Task: The answer should be each line of the records that contains the word "lemma"; please copy them all.

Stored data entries
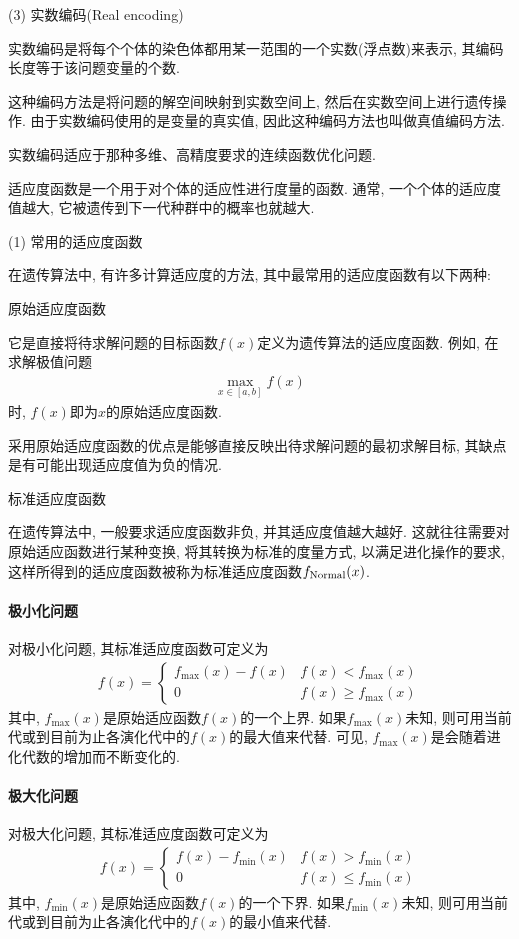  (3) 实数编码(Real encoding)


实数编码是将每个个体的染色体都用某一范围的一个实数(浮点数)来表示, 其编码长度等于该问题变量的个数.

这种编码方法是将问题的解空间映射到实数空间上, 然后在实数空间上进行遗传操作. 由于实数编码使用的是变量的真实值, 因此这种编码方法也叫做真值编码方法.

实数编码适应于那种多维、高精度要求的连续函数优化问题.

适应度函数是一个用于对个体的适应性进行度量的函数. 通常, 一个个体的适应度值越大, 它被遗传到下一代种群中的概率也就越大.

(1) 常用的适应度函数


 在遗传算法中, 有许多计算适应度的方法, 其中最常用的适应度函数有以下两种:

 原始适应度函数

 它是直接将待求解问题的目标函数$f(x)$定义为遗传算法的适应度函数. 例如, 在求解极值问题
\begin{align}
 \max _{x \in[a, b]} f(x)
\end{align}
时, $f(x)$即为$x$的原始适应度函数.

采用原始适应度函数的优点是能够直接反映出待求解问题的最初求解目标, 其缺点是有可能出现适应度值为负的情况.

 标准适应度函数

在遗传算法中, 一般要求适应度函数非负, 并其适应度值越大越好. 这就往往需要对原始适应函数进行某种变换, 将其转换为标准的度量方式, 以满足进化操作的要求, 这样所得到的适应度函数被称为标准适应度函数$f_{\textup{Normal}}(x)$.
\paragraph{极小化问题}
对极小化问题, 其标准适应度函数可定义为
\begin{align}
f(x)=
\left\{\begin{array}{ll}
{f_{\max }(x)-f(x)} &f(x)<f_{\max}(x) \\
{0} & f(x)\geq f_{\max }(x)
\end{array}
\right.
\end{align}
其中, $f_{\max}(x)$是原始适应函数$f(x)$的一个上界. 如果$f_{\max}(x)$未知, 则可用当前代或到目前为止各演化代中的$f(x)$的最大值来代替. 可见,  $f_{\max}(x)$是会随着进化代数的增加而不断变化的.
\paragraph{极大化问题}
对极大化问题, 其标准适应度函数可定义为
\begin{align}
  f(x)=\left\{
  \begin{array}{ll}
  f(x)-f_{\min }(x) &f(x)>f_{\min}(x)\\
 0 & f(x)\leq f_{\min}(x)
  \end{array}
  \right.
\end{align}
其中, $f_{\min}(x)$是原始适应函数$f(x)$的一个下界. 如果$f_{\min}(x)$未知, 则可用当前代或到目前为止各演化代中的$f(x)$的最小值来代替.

--

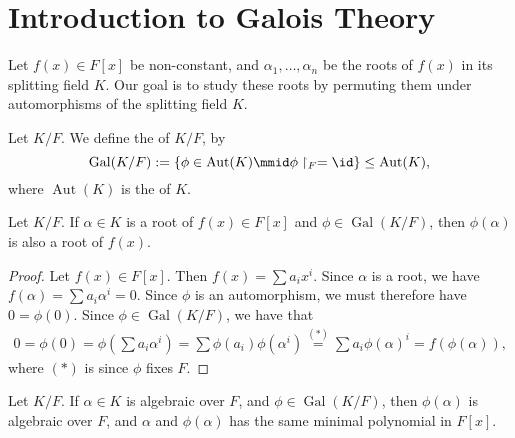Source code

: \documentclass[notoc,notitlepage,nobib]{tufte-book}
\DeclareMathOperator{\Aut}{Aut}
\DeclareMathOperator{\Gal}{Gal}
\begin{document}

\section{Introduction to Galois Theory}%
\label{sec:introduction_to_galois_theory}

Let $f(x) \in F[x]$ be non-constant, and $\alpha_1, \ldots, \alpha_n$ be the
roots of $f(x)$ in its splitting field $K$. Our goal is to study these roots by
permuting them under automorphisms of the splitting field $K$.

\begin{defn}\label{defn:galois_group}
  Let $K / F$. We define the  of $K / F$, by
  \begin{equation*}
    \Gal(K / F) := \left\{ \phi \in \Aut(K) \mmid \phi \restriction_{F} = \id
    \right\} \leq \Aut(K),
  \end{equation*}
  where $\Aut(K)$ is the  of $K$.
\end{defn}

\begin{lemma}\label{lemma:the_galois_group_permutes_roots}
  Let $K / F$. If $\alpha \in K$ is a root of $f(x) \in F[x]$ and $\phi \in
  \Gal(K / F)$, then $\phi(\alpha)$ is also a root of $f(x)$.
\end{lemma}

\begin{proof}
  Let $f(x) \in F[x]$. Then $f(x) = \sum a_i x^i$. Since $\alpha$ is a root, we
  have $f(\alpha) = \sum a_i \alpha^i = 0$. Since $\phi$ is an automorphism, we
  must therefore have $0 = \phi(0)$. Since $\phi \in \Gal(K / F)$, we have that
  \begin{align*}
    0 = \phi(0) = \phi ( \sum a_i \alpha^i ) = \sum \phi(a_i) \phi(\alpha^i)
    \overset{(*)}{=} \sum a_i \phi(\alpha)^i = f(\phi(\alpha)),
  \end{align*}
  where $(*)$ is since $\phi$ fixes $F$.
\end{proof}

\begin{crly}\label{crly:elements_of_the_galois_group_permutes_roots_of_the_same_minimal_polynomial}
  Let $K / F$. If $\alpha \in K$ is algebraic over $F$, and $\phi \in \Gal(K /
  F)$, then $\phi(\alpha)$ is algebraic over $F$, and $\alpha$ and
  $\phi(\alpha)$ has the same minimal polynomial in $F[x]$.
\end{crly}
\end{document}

Exercise answer:
\begin{lemma}\label{lemma:the_galois_group_permutes_roots}
\end{lemma}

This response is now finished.